■ Exercise instructions
Transcribe each entry exactly; skip the images.

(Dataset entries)
==================================================
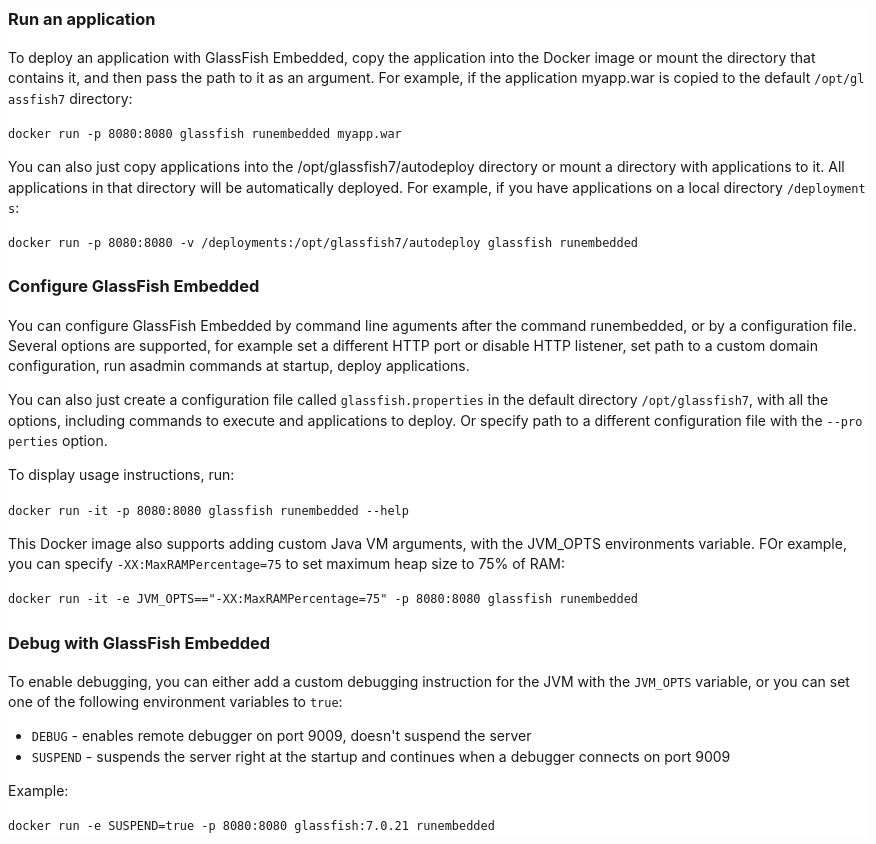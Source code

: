 ### Run an application

To deploy an application with GlassFish Embedded, copy the application into the Docker image or mount the directory that contains it, and then pass the path to it as an argument. For example, if the application myapp.war is copied to the default `/opt/glassfish7` directory:

```
docker run -p 8080:8080 glassfish runembedded myapp.war
```

You can also just copy applications into the /opt/glassfish7/autodeploy directory or mount a directory with applications to it. All applications in that directory will be automatically deployed. For example, if you have applications on a local directory `/deployments`:

```
docker run -p 8080:8080 -v /deployments:/opt/glassfish7/autodeploy glassfish runembedded
```


### Configure GlassFish Embedded

You can configure GlassFish Embedded by command line aguments after the command runembedded, or by a configuration file. Several options are supported, for example set a different HTTP port or disable HTTP listener, set path to a custom domain configuration, run asadmin commands at startup, deploy applications.

You can also just create a configuration file called `glassfish.properties` in the default directory `/opt/glassfish7`, with all the options, including commands to execute and applications to deploy. Or specify path to a different configuration file with the `--properties` option.

To display usage instructions, run:

```
docker run -it -p 8080:8080 glassfish runembedded --help
```

This Docker image also supports adding custom Java VM arguments, with the JVM_OPTS environments variable. FOr example, you can specify `-XX:MaxRAMPercentage=75` to set maximum heap size to 75% of RAM:

```
docker run -it -e JVM_OPTS=="-XX:MaxRAMPercentage=75" -p 8080:8080 glassfish runembedded
```


### Debug with GlassFish Embedded

To enable debugging, you can either add a custom debugging instruction for the JVM with the `JVM_OPTS` variable, or you can set one of the following environment variables to `true`:

* `DEBUG` - enables remote debugger on port 9009, doesn't suspend the server
* `SUSPEND` - suspends the server right at the startup and continues when a debugger connects on port 9009

Example:

```
docker run -e SUSPEND=true -p 8080:8080 glassfish:7.0.21 runembedded
```
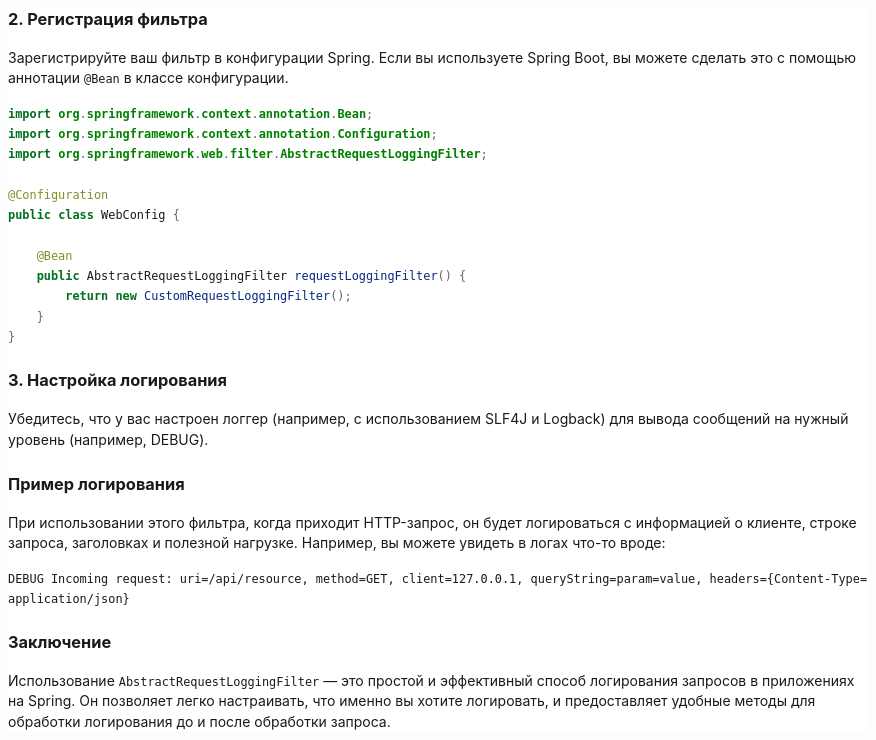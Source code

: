### 2. Регистрация фильтра

Зарегистрируйте ваш фильтр в конфигурации Spring. Если вы используете Spring Boot, вы можете сделать это с помощью аннотации `@Bean` в классе конфигурации.

```java
import org.springframework.context.annotation.Bean;
import org.springframework.context.annotation.Configuration;
import org.springframework.web.filter.AbstractRequestLoggingFilter;

@Configuration
public class WebConfig {

    @Bean
    public AbstractRequestLoggingFilter requestLoggingFilter() {
        return new CustomRequestLoggingFilter();
    }
}
```

### 3. Настройка логирования

Убедитесь, что у вас настроен логгер (например, с использованием SLF4J и Logback) для вывода сообщений на нужный уровень (например, DEBUG).

### Пример логирования

При использовании этого фильтра, когда приходит HTTP-запрос, он будет логироваться с информацией о клиенте, строке запроса, заголовках и полезной нагрузке. Например, вы можете увидеть в логах что-то вроде:

```
DEBUG Incoming request: uri=/api/resource, method=GET, client=127.0.0.1, queryString=param=value, headers={Content-Type=application/json}
```

### Заключение

Использование `AbstractRequestLoggingFilter` — это простой и эффективный способ логирования запросов в приложениях на Spring. Он позволяет легко настраивать, что именно вы хотите логировать, и предоставляет удобные методы для обработки логирования до и после обработки запроса.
==================================================
■ Solution for this task
Source code

: ### Run an application

To deploy an application with GlassFish Embedded, copy the application into the Docker image or mount the directory that contains it, and then pass the path to it as an argument. For example, if the application myapp.war is copied to the default `/opt/glassfish7` directory:

```
docker run -p 8080:8080 glassfish runembedded myapp.war
```

You can also just copy applications into the /opt/glassfish7/autodeploy directory or mount a directory with applications to it. All applications in that directory will be automatically deployed. For example, if you have applications on a local directory `/deployments`:

```
docker run -p 8080:8080 -v /deployments:/opt/glassfish7/autodeploy glassfish runembedded
```


### Configure GlassFish Embedded

You can configure GlassFish Embedded by command line aguments after the command runembedded, or by a configuration file. Several options are supported, for example set a different HTTP port or disable HTTP listener, set path to a custom domain configuration, run asadmin commands at startup, deploy applications.

You can also just create a configuration file called `glassfish.properties` in the default directory `/opt/glassfish7`, with all the options, including commands to execute and applications to deploy. Or specify path to a different configuration file with the `--properties` option.

To display usage instructions, run:

```
docker run -it -p 8080:8080 glassfish runembedded --help
```

This Docker image also supports adding custom Java VM arguments, with the JVM_OPTS environments variable. FOr example, you can specify `-XX:MaxRAMPercentage=75` to set maximum heap size to 75% of RAM:

```
docker run -it -e JVM_OPTS=="-XX:MaxRAMPercentage=75" -p 8080:8080 glassfish runembedded
```


### Debug with GlassFish Embedded

To enable debugging, you can either add a custom debugging instruction for the JVM with the `JVM_OPTS` variable, or you can set one of the following environment variables to `true`:

* `DEBUG` - enables remote debugger on port 9009, doesn't suspend the server
* `SUSPEND` - suspends the server right at the startup and continues when a debugger connects on port 9009

Example:

```
docker run -e SUSPEND=true -p 8080:8080 glassfish:7.0.21 runembedded
```
Source code

:### 2. Регистрация фильтра

Зарегистрируйте ваш фильтр в конфигурации Spring. Если вы используете Spring Boot, вы можете сделать это с помощью аннотации `@Bean` в классе конфигурации.

```java
import org.springframework.context.annotation.Bean;
import org.springframework.context.annotation.Configuration;
import org.springframework.web.filter.AbstractRequestLoggingFilter;

@Configuration
public class WebConfig {

    @Bean
    public AbstractRequestLoggingFilter requestLoggingFilter() {
        return new CustomRequestLoggingFilter();
    }
}
```

### 3. Настройка логирования

Убедитесь, что у вас настроен логгер (например, с использованием SLF4J и Logback) для вывода сообщений на нужный уровень (например, DEBUG).

### Пример логирования

При использовании этого фильтра, когда приходит HTTP-запрос, он будет логироваться с информацией о клиенте, строке запроса, заголовках и полезной нагрузке. Например, вы можете увидеть в логах что-то вроде:

```
DEBUG Incoming request: uri=/api/resource, method=GET, client=127.0.0.1, queryString=param=value, headers={Content-Type=application/json}
```

### Заключение

Использование `AbstractRequestLoggingFilter` — это простой и эффективный способ логирования запросов в приложениях на Spring. Он позволяет легко настраивать, что именно вы хотите логировать, и предоставляет удобные методы для обработки логирования до и после обработки запроса.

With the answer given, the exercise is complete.